┌─ Data supplied
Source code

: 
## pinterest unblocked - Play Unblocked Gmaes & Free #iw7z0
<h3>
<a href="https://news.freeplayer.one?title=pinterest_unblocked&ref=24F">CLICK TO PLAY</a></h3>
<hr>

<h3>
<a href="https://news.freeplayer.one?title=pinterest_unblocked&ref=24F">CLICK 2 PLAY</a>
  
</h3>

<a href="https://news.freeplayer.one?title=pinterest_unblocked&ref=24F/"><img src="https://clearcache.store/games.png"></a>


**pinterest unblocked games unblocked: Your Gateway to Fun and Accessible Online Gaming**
└─
┌─ Data supplied
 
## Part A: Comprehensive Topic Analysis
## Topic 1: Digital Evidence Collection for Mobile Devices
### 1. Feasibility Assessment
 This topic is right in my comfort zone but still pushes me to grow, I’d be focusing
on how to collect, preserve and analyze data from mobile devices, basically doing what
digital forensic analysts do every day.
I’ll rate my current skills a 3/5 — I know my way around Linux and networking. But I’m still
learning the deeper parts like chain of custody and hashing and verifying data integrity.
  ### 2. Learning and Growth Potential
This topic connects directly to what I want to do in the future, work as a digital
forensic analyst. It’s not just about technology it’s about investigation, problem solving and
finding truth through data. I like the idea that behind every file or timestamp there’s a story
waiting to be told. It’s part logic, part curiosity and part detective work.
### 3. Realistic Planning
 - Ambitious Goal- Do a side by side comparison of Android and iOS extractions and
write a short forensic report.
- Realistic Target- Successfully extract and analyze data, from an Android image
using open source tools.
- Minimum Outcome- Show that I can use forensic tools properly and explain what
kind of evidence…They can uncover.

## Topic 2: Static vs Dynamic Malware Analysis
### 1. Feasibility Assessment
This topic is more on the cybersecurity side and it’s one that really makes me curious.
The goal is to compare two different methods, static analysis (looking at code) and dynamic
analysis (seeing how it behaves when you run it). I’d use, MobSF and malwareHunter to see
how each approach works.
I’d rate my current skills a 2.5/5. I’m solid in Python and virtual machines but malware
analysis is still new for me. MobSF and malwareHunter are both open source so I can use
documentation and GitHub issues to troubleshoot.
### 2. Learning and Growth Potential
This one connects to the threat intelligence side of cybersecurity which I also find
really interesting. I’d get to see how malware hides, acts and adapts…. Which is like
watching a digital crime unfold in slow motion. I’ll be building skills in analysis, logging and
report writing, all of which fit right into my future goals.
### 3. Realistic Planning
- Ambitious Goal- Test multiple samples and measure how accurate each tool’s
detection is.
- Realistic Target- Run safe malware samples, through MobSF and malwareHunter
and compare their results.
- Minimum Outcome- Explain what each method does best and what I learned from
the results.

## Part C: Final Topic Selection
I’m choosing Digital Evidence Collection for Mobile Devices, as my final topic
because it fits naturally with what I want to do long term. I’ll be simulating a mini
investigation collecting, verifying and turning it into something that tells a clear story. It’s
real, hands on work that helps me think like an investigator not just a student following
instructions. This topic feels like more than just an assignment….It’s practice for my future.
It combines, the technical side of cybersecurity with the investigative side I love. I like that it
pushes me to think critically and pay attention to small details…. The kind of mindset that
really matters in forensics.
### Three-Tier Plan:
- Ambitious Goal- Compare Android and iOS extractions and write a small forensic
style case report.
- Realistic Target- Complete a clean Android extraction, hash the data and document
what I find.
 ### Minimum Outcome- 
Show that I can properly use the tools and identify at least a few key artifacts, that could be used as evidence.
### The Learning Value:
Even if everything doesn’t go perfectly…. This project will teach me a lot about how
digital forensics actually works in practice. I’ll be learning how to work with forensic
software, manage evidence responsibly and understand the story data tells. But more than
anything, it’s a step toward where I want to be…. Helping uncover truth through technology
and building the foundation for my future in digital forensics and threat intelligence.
└─
┌─ Data supplied
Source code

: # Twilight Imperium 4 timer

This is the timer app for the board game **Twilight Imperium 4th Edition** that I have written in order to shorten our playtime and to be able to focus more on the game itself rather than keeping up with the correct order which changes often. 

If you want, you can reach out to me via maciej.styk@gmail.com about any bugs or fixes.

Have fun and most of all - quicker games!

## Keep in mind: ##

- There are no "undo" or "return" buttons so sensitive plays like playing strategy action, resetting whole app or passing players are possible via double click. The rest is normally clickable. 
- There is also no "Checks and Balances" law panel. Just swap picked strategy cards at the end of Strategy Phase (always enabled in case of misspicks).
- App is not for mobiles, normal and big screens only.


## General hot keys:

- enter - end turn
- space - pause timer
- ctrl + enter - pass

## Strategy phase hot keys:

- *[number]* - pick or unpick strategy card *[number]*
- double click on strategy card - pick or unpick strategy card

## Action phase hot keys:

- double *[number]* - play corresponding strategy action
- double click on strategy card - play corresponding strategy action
└─
Directions: Respond with a single number, namely how many lines of the entries contain the word "think".

Answer space: 2